In providing the vulnerability analysis for SANS every week, the TippingPoint DVLabs security team simultaneously develops new attack filters to address the vulnerabilities and incorporates these filters into Digital Vaccines. Vaccines are created not only to address specific exploits, but also potential attack permutations, protecting customers from Zero-Day threats.
For maximum security coverage, TippingPoint deploys a variety of security filters, including traffic anomaly filters and vulnerability-based filters. In the case of a virus, where there is no underlying vulnerability, TippingPoint delivers attack signatures. Digital Vaccines are delivered to customers twice a week, or immediately when critical vulnerabilities and threats emerge, and can be deployed automatically with no user interaction required.
New filters are continuously fed to the IPS to keep it up-to-date against the latest vulnerabilities. Each filter can be thought of as a Virtual Software Patch that is created within the network to protect downstream hosts from attack. Any malicious traffic intended to exploit a particular vulnerability is immediately detected and blocked.
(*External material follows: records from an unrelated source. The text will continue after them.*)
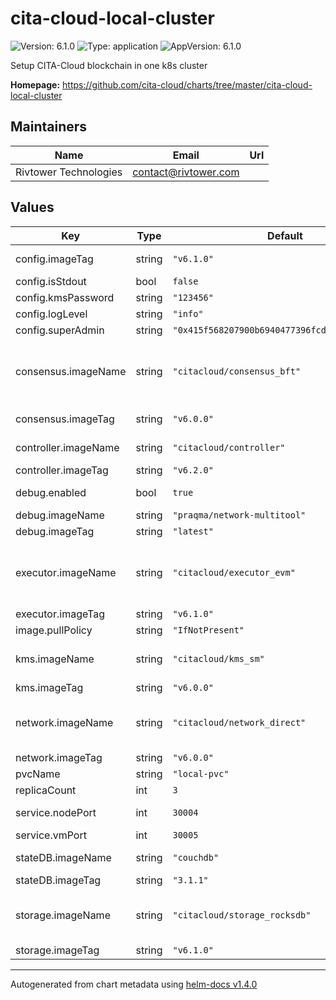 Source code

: # cita-cloud-local-cluster

![Version: 6.1.0](https://img.shields.io/badge/Version-6.1.0-informational?style=flat-square) ![Type: application](https://img.shields.io/badge/Type-application-informational?style=flat-square) ![AppVersion: 6.1.0](https://img.shields.io/badge/AppVersion-6.1.0-informational?style=flat-square)

Setup CITA-Cloud blockchain in one k8s cluster

**Homepage:** <https://github.com/cita-cloud/charts/tree/master/cita-cloud-local-cluster>

## Maintainers

| Name | Email | Url |
| ---- | ------ | --- |
| Rivtower Technologies | contact@rivtower.com |  |

## Values

| Key | Type | Default | Description |
|-----|------|---------|-------------|
| config.imageTag | string | `"v6.1.0"` | Image tag of cita-cloud-config container. |
| config.isStdout | bool | `false` | Is output log to stdout? |
| config.kmsPassword | string | `"123456"` | Password of kms. |
| config.logLevel | string | `"info"` | log level warn/info/debug/trace |
| config.superAdmin | string | `"0x415f568207900b6940477396fcd2c201efe49beb"` | Super admin account address. |
| consensus.imageName | string | `"citacloud/consensus_bft"` | docker image of consensus container. citacloud/consensus_raft(v6.2.0) or citacloud/consensus_bft(v6.0.0) |
| consensus.imageTag | string | `"v6.0.0"` | Image tag of consensus container. |
| controller.imageName | string | `"citacloud/controller"` | docker image of controller container. |
| controller.imageTag | string | `"v6.2.0"` | Image tag of controller container. |
| debug.enabled | bool | `true` | Is there a debug container in each pod? |
| debug.imageName | string | `"praqma/network-multitool"` | Image name of debug container. |
| debug.imageTag | string | `"latest"` | Image tag of debug container. |
| executor.imageName | string | `"citacloud/executor_evm"` | docker image of executor container. citacloud/executor_evm or citacloud/executor_poc or citacloud/executor_chaincode_ext |
| executor.imageTag | string | `"v6.1.0"` | Image tag of executor container. |
| image.pullPolicy | string | `"IfNotPresent"` | pullPolicy for all docker images. |
| kms.imageName | string | `"citacloud/kms_sm"` | docker image of kms container. citacloud/kms_sm or citacloud/kms_eth |
| kms.imageTag | string | `"v6.0.0"` | Image tag of kms container. |
| network.imageName | string | `"citacloud/network_direct"` | docker image of network container. citacloud/network_p2p(v6.0.0) or citacloud/network_direct(v6.0.0) |
| network.imageTag | string | `"v6.0.0"` | Image tag of network container. |
| pvcName | string | `"local-pvc"` | Name of persistentVolumeClaim. |
| replicaCount | int | `3` | Count of blockchain nodes. |
| service.nodePort | int | `30004` | nodePort to expose controller RPC. |
| service.vmPort | int | `30005` | vmPort expose executor RPC |
| stateDB.imageName | string | `"couchdb"` | docker image of stateDB container. |
| stateDB.imageTag | string | `"3.1.1"` | Image tag of stateDB container. |
| storage.imageName | string | `"citacloud/storage_rocksdb"` | docker image of storage container. citacloud/storage_rocksdb or citacloud/storage_sqlite |
| storage.imageTag | string | `"v6.1.0"` | Image tag of storage container. |

----------------------------------------------
Autogenerated from chart metadata using [helm-docs v1.4.0](https://github.com/norwoodj/helm-docs/releases/v1.4.0)
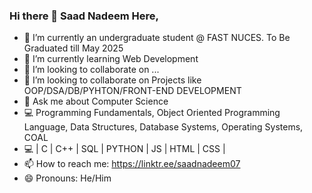 ### Hi there 👋 Saad Nadeem Here,

- 🔭 I’m currently an undergraduate student @ FAST NUCES. To Be Graduated till May 2025
- 🌱 I’m currently learning Web Development
- 👯 I’m looking to collaborate on ...
- 🤔 I’m looking to collaborate on Projects like OOP/DSA/DB/PYHTON/FRONT-END DEVELOPMENT
- 💬 Ask me about Computer Science
- 💻 Programming Fundamentals, Object Oriented Programming Language, Data Structures, Database Systems, Operating Systems, COAL
- 💻 | C | C++ | SQL | PYTHON | JS | HTML | CSS |
- 📫 How to reach me: https://linktr.ee/saadnadeem07
- 😄 Pronouns: He/Him

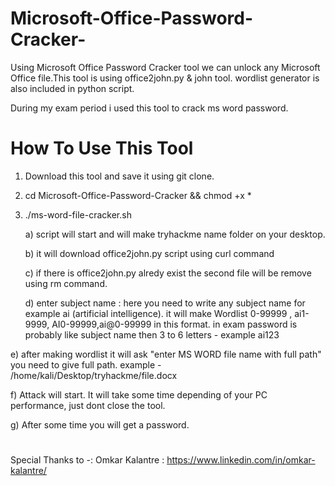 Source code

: # Microsoft-Office-Password-Cracker-
Using Microsoft Office Password Cracker tool we can unlock any Microsoft Office file.This tool is using office2john.py &amp; john tool. wordlist generator is also included in python script.


During my exam period i used this tool to crack ms word password. 




# How To Use This Tool

1) Download this tool and save it using git clone.
2)  cd Microsoft-Office-Password-Cracker && chmod +x *
3) ./ms-word-file-cracker.sh       

   a) script will start and will make tryhackme name folder on your desktop. 
   
   b) it will download office2john.py script using curl command
   
   c) if there is office2john.py alredy exist the second file will be remove using rm command.


   d) enter subject name :     here you need to write any subject name for example ai  (artificial intelligence). 
                                it will make Wordlist 0-99999 , ai1-9999, AI0-99999,ai@0-99999 in this format. 
                                in exam password is probably like subject name then 3 to 6 letters - example ai123  
                                
 
 e) after making wordlist it will ask "enter MS WORD file name with full path"
                                you need to give full path. example - /home/kali/Desktop/tryhackme/file.docx
  
  
  f) Attack will start. It will take some time depending of your PC performance, just dont close the tool. 


  g) After some time you will get a password. 
  
  
  



#



Special Thanks to -:  Omkar Kalantre  :   https://www.linkedin.com/in/omkar-kalantre/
The solution is highly scalable in that the intrusion prevention system can protect thousands of unpatched systems with a single virtual patch.
TippingPoint's expertise is recognized worldwide: 130,000 administrators, executives, and security professionals subscribe to the SANS @RISK report, which is authored by TippingPoint security analysts. The same analysis feeds our Digital Vaccine filter developers to prioritize how best to protect our customers. New Digital Vaccines are typically released on a bi-weekly basis, but are turned in a matter of hours in emergency situations. The speed with which we deliver new filters makes this a powerful weapon in the patch race.